There is always the weather factor when shooting outdoor wedding. It was all set and ready to go, then down-pouring of the rain... 
This is one of those pictures I am sure I will not have another chance. During the reception, by this time everyone was soaking wet, I saw the bride on the ground, and I just ran over and took this picture. I didn't have time to think. I still look at this picture and try to think what I would have done differently... What would you have done differently?


----------



## Trever1t (Jan 30, 2017)

reminds me of a creative writing class I had where the book only have a graphic image such as this one and we were required to write a story accordingly. Very dramatic image!


----------



## Donde (Jan 30, 2017)

Poor dear!


----------



## Krell0 (Jan 30, 2017)

Great photo. If she had been a photographer may have been almost worth it for her lol.

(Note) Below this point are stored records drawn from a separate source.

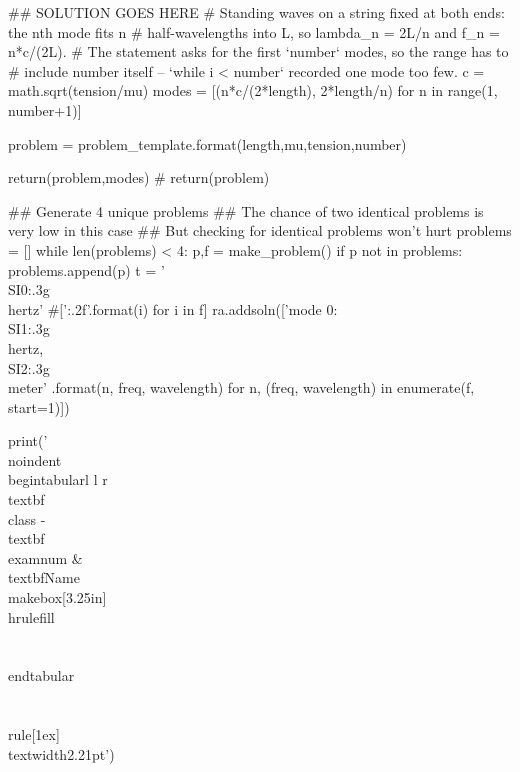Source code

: \documentclass[12pt]{exam}
\newcommand{\class}{PHYS 110}
\newcommand{\examnum}{C10 (v2)}
\begin{document}
\begin{pycode}
	## SOLUTION GOES HERE
	# Standing waves on a string fixed at both ends: the nth mode fits n
	# half-wavelengths into L, so lambda_n = 2L/n and f_n = n*c/(2L).
	# The statement asks for the first `number` modes, so the range has to
	# include number itself -- `while i < number` recorded one mode too few.
	c = math.sqrt(tension/mu)
	modes = [(n*c/(2*length), 2*length/n) for n in range(1, number+1)]
	


	problem = problem_template.format(length,mu,tension,number)
	
	return(problem,modes)
#	return(problem)
	
## Generate 4 unique problems
## The chance of two identical problems is very low in this case
## But checking for identical problems won't hurt
problems = []
while len(problems) < 4:
    p,f = make_problem()
    if p not in problems:
        problems.append(p)
        t = '\\SI{{{0:.3g}}}{{\\hertz}}'
        #['{:.2f}'.format(i) for i in f]
        ra.addsoln(['mode {0}: \\SI{{{1:.3g}}}{{\\hertz}}, \\SI{{{2:.3g}}}{{\\meter}}'
                    .format(n, freq, wavelength)
                    for n, (freq, wavelength) in enumerate(f, start=1)])

print('\\noindent \\begin{tabular}{l l r} \\textbf{\\class} - \\textbf{\\examnum}  & \\textbf{Name} \\makebox[3.25in]{\\hrulefill}  \\\\ \\end{tabular} \\\\ \\rule[1ex]{\\textwidth}{2.21pt}')


\end{pycode}
\end{document}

Sent from my SM-G925P using Tapatalk


----------



## SCraig (Jan 30, 2017)

> What would you have done differently?


Helped her up instead of taking her photograph.


----------



## Granddad (Jan 31, 2017)

SCraig said:


> > What would you have done differently?
> 
> 
> Helped her up instead of taking her photograph.



Taken the shot (and maybe a dozen more at different angles) and _THEN_ helped her up!


----------



## bumkicho (Jan 31, 2017)

SCraig said:


> > What would you have done differently?
> 
> 
> Helped her up instead of taking her photograph.


Ha! I suppose one could look at this photo and think that, but she didn't fall or slip. As her wedding photographer, it was my job to capture a moment like this, and I am glad I did because she still talks about this image as though it brings all the memories and emotions of that day back to her. I understand where you are coming from though.


----------



## theshafty (Jan 31, 2017)

I think it's a Great shot , it captures the essence of the moment, it's almost a trash the dress picture,  like every wedding I shoot, capturing the ups and downs of the day, regardless of the situation is paramount, it's a talk about moment for years to come [emoji41]


Sent from my iPhone using Tapatalk


----------



## DanOstergren (Jan 31, 2017)

SCraig said:


> > What would you have done differently?
> 
> 
> Helped her up instead of taking her photograph.


The groom is there for that, while the photographer has a job to do which is to take her photograph.


----------



## jcdeboever (Jan 31, 2017)

I would have either ran for dry land or barked at the boy assistant, "fetch me the golf umbrella!"

This is purely hypothetical as I don't do weddings, nor have a boy assistant.


----------



## petrochemist (Feb 1, 2017)

A very moving picture, but it makes me think of a jilted bride...


----------



## chuasam (Feb 6, 2017)

Wow! I really like it.
And I rarely dish out compliments.
The only way it could (maybe) have been improved if she was looking up at you.


----------



## bumkicho (Feb 6, 2017)

chuasam said:


> Wow! I really like it.
> And I rarely dish out compliments.
> The only way it could (maybe) have been improved if she was looking up at you.


Yes, that would have made this image better. Thinking back, I think I could have taken a second or two to think. At that time, I just felt rushed to capture something. Thank you for your kind words!


----------



## ronlane (Feb 6, 2017)

Reminds me of some of the trash the dress images that I have seen. (Even if this wasn't on purpose)

I would agree with the others and say that if she would have only looked up at you would it have been better.


----------



## waday (Feb 6, 2017)

Gorgeous image!

Love it as is. Don't change a thing.


----------



## waday (Feb 6, 2017)

Nominated for POTM.


----------



## bumkicho (Feb 6, 2017)

smoke665 said:


> Sorry but I gotta ask. If she didn't fall or slip, then a) She did it intentionally possibly following a little to much wine, or b) someone pushed her. Since you say this is the image she reminders, I'm leaning toward one highly intoxicated bride!



@smoke665, I said what I said to let viewers know that she wasn't hurt when I took this picture. I posted this image in order to discuss things pertained to photography. I hope we refrain ourselves from making presumptuous remark about a person in the picture.


----------



## bumkicho (Feb 6, 2017)

waday said:


> Gorgeous image!
> 
> Love it as is. Don't change a thing.



Thank you.


----------



## pjaye (Feb 7, 2017)

You said the bride keeps talking about this picture, so honestly, I would not have changed a thing. You caught a moment at her wedding by paying attention and grabbing the shot when you could. Maybe it would have been better to have her looking up, but then you may have lost that moment... I think it's a really great shot.


----------



## tirediron (Feb 7, 2017)

Okay folks, let's just concentrate on the image.  The circumstances of how/why it came to be are immaterial to us!


----------



## DanOstergren (Feb 7, 2017)

tirediron said:


> Okay folks, let's just concentrate on the image.  The circumstances of how/why it came to be are immaterial to us!


I disagree that the circumstances are immaterial, as it helps put context behind an image and I always enjoy reading how an image came to be. I would much rather see members encouraged to share these details rather than discouraged to do so.


----------



## tirediron (Feb 12, 2017)

DanOstergren said:


> tirediron said:
> 
> 
> > Okay folks, let's just concentrate on the image.  The circumstances of how/why it came to be are immaterial to us!
> ...


Fair pont; I guess what I meant was, "Let's take the OP at his word and comment thusly!"


----------